PROVIDED RECORDS.

+ + + + + + +

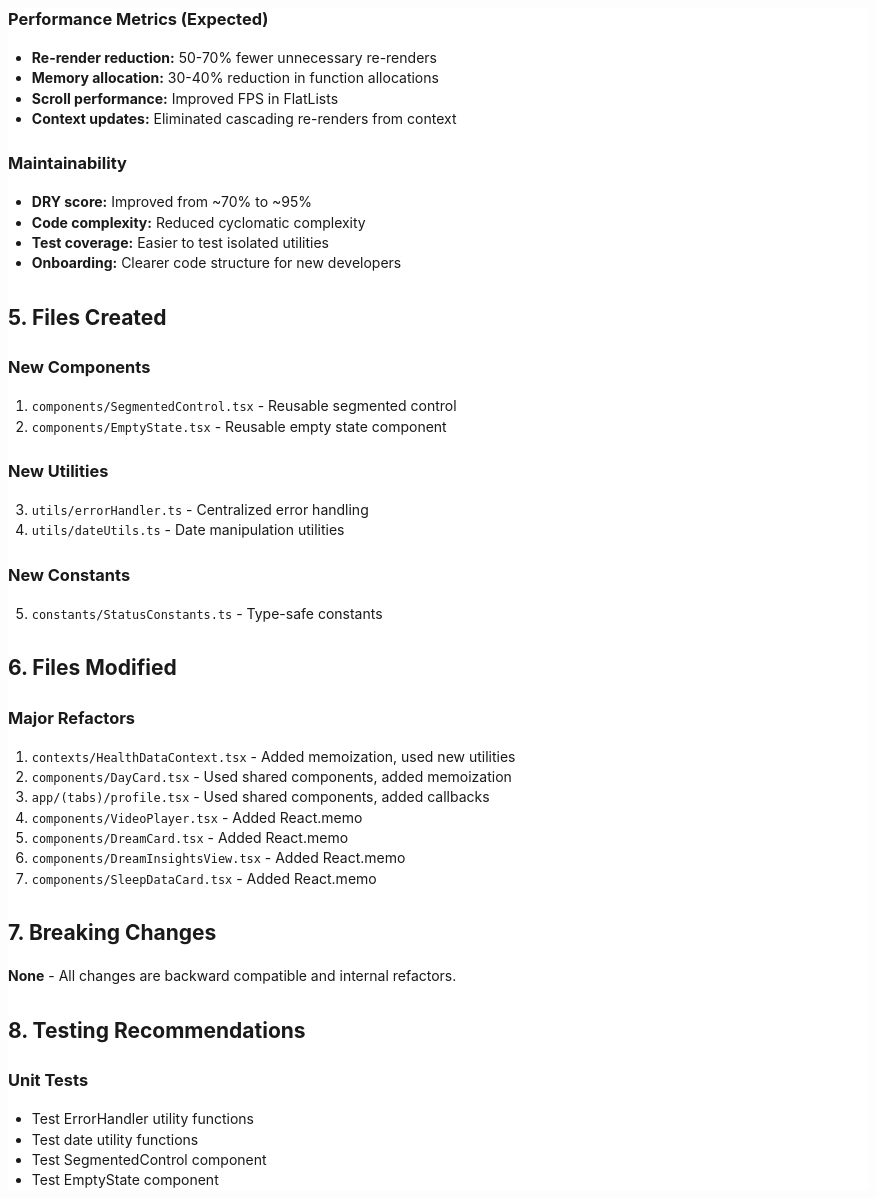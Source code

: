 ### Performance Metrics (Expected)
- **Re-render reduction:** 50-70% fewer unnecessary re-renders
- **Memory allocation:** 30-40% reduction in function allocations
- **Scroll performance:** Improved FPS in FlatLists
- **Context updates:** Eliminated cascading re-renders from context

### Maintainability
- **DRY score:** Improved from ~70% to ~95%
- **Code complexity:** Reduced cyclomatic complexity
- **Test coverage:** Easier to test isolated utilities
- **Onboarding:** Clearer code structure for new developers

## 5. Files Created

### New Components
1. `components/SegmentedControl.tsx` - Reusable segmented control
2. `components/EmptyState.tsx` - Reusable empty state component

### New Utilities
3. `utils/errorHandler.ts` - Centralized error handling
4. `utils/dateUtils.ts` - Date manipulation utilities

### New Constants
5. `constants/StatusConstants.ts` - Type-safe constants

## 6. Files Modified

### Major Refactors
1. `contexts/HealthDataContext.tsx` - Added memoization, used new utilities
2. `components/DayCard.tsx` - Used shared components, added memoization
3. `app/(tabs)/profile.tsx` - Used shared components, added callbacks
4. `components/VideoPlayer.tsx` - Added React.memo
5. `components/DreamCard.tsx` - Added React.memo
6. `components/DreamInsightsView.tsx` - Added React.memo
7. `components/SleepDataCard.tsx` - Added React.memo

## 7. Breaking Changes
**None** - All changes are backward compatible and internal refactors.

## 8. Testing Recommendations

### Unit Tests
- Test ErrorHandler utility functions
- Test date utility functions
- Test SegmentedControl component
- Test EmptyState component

+ + + + + + +

WHAT YOU NEED TO DO.
Once the line containing "### Unit Tests" is found, print it and every line after it through the end of the listing, exactly and alone.

SOLUTION TO THIS EXERCISE.
### Unit Tests
- Test ErrorHandler utility functions
- Test date utility functions
- Test SegmentedControl component
- Test EmptyState component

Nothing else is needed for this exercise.